Not that Mr. Bendelack is above giving us one or two postmodern jokes. In one, Mr. Bean hitchhikes along a country road for reasons that are much too complicated (and hilarious) to go into. He comes upon a wooden shack that might be a tool shed or an outhouse.
It doesn’t matter what it is or what it’s doing there. We never find out. Mr. Bean must get stuck in it and then, somehow, get out again. It is a kind of magic box and, therefore, like the magician’s audience, we can only view it from the outside and wonder what Mr. Bean is doing in there. But we do know the first thing does. With a mighty heave, he shoulders the thing off its foundation. Now we have the much funnier sight of the shack moving back and forth, its unusual engine of locomotion invisible to us, by the side of the road and actually into the road.
Oh no! Can it be that the shack is going to be flattened by that approaching tractor-trailer, which we identify by its air-horn off camera? Surely he will lurch out of its way? But for once the camera plays coy with us and will not allow us to see what happens as the shack wanders out of the frame.
There is a crash, as of splintering wood, and Mr. Bean, now shack-less, comes wandering back into the frame looking pleased with himself as he brushes pieces of wood from his hair and clothes.

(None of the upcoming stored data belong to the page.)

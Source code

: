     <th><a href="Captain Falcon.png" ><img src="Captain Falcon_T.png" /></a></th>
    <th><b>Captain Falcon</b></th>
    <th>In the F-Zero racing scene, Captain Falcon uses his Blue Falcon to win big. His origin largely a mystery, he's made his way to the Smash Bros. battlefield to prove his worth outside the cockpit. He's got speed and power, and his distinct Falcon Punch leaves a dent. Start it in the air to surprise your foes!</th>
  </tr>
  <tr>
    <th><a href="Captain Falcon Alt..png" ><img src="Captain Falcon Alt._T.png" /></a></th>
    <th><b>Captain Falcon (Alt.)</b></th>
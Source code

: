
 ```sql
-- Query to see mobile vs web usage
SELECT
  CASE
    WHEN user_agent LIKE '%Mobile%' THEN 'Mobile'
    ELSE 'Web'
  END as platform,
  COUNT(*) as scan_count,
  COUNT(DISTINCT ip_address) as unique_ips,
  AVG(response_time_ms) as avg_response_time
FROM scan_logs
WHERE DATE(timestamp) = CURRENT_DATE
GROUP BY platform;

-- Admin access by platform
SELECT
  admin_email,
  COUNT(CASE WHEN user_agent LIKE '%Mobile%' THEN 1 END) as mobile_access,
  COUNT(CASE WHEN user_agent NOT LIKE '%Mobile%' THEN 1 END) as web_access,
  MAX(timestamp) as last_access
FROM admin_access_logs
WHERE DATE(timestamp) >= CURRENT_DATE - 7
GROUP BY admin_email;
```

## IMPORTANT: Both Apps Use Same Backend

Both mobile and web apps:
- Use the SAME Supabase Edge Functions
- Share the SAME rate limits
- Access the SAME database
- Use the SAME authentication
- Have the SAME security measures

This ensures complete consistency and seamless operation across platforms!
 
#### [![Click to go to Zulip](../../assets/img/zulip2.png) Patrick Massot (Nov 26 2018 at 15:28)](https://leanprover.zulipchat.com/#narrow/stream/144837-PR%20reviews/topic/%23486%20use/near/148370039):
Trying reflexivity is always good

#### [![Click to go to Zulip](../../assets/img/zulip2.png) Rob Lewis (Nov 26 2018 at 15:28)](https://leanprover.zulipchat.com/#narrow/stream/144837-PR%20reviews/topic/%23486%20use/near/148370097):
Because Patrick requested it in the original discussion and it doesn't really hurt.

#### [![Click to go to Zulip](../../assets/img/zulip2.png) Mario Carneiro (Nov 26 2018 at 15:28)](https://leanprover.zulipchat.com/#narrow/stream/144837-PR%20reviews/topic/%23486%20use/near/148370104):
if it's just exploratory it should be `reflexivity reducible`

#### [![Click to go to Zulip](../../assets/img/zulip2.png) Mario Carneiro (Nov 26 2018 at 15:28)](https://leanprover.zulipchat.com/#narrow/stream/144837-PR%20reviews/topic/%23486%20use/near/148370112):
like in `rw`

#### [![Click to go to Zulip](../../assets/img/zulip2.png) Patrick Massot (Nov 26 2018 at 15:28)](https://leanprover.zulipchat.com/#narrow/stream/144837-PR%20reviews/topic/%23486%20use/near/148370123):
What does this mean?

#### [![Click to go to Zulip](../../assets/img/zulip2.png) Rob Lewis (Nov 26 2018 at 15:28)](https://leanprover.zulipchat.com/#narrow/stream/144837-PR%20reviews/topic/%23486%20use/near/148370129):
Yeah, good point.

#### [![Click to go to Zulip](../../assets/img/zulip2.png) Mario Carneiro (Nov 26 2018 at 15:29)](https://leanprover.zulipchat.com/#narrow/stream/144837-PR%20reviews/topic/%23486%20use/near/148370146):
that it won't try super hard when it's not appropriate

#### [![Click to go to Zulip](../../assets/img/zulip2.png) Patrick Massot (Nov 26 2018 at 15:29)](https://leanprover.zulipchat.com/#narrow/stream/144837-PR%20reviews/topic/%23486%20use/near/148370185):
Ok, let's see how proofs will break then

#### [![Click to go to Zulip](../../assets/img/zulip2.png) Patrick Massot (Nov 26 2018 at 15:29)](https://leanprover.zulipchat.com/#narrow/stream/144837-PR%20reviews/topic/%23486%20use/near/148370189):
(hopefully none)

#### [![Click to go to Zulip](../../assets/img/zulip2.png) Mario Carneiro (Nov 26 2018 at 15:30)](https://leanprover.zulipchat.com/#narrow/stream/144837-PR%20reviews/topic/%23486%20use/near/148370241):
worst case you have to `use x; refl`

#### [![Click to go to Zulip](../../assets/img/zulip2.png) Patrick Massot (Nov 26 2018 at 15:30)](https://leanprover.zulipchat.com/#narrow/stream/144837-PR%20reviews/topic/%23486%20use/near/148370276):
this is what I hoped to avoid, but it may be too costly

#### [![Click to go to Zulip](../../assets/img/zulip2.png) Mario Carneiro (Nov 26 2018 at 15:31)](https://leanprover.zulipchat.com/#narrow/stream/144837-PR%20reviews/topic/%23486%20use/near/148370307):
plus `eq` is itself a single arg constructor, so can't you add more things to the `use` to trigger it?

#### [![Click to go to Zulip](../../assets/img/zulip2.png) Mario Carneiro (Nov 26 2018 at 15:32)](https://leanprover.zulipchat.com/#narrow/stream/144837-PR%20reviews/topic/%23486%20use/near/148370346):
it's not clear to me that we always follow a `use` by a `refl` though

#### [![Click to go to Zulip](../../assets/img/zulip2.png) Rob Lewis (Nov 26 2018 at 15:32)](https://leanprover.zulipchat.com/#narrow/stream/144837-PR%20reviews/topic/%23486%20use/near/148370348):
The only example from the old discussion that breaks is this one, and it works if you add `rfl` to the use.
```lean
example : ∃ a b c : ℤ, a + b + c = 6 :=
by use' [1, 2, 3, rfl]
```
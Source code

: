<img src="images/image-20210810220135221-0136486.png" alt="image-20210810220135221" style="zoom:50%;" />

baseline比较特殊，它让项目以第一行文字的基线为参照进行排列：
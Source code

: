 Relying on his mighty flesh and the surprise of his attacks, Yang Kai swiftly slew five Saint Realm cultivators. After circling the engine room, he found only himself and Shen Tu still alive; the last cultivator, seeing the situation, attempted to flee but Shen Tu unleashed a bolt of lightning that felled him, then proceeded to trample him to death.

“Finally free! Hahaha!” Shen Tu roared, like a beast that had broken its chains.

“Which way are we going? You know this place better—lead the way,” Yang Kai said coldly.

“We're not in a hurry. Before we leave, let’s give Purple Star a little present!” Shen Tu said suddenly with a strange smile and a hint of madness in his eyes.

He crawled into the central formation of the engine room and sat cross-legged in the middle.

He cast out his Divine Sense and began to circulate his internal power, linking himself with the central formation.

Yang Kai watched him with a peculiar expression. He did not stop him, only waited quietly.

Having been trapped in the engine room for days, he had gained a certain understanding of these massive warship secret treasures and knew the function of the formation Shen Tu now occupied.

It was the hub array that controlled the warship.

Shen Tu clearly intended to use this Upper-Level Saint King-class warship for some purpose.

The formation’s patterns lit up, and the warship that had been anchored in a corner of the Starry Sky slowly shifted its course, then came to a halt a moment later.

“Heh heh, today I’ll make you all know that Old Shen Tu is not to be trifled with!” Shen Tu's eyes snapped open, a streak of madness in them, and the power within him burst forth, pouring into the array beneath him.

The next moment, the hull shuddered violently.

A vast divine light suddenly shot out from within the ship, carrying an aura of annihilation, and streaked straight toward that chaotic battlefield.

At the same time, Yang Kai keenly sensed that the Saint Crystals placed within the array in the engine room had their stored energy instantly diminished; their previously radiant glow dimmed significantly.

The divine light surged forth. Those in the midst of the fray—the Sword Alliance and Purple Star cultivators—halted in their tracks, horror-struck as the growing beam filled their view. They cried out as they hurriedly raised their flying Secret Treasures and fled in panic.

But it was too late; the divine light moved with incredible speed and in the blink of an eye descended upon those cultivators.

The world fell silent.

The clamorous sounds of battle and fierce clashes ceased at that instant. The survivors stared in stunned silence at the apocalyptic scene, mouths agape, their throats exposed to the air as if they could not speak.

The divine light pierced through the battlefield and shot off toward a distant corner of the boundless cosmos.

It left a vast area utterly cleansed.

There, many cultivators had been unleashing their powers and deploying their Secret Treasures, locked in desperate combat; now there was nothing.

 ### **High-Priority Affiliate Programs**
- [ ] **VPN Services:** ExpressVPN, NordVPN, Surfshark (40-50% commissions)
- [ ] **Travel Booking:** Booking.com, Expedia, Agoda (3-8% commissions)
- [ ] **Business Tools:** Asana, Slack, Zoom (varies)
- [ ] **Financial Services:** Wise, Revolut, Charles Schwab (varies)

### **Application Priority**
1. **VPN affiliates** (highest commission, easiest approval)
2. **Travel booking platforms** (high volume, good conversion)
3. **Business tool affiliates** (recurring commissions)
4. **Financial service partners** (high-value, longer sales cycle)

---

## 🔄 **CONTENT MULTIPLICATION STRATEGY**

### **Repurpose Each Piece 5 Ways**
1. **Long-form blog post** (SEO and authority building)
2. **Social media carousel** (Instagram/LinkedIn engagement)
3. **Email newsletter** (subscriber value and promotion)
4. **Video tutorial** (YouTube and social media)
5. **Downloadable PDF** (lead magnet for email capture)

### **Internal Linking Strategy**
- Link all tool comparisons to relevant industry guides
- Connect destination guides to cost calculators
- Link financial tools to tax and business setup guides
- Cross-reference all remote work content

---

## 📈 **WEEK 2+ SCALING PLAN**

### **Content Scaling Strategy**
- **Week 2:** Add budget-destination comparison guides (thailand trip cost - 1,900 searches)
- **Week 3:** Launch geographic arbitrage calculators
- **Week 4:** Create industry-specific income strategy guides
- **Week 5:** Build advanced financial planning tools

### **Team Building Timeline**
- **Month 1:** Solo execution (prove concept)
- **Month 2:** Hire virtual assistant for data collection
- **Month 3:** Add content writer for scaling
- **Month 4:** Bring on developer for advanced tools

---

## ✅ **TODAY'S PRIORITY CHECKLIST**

It’s a brilliant comic bit, but it also violates the unwritten compact that the viewer is led to expect that, however bizarre and zany Mr. Bean’s adventures become — and they become very bizarre and zany indeed — they will not contradict the canons of realism. Afterward, the film goes back to being realistic with a smug grin on its face.
There are two other occasions when a similar trick is performed and the otherwise almost exclusively visual humor gives way to a specifically non-visual gag in order to cover an apparently impossible event.
The humor in each case is a thing of the moment and perceptibly off-center with the rest of the film. But if you’re willing to go with the po-mo flow, it’s good for a laugh — partly at ourselves and partly at the filmmakers—though not, in this case, at Mr. Bean.
Yet it also reminds us, by its very difference from the rest of the picture, how very funny Mr. Bean himself is when the camera plays it straight and lets him do what he does best.
At two or three points, I was helpless with laughter — Mr. Atkinson’s lip-synching to “O Mio Babbino Caro” from “Gianni Schicchi” is worth a particular mention — and always it was at stunts that might have been done on a stage and didn’t rely on any sort of “movie magic.”
In a way this is a joke at the expense of movie-makers, and the climax is precisely that. Willem Dafoe plays an annoyingly pretentious and self-absorbed director at a Cannes Festival premiere that Mr. Bean completely disrupts — in the process making the director’s boring movie into something that wins rapturous applause.
Like Mr. Bean himself, “Mr. Bean’s Holiday” is a cinematic revenge on those who make movies about themselves, and the film makes its final scene another postmodern joke as the filmmakers, like Mr. Bean, in effect turn the video-cam on themselves.
You also might want to stick around through the credits for the coda, which makes a similar point better than I can — and for Mr. Bean’s third word of French, not counting gracias.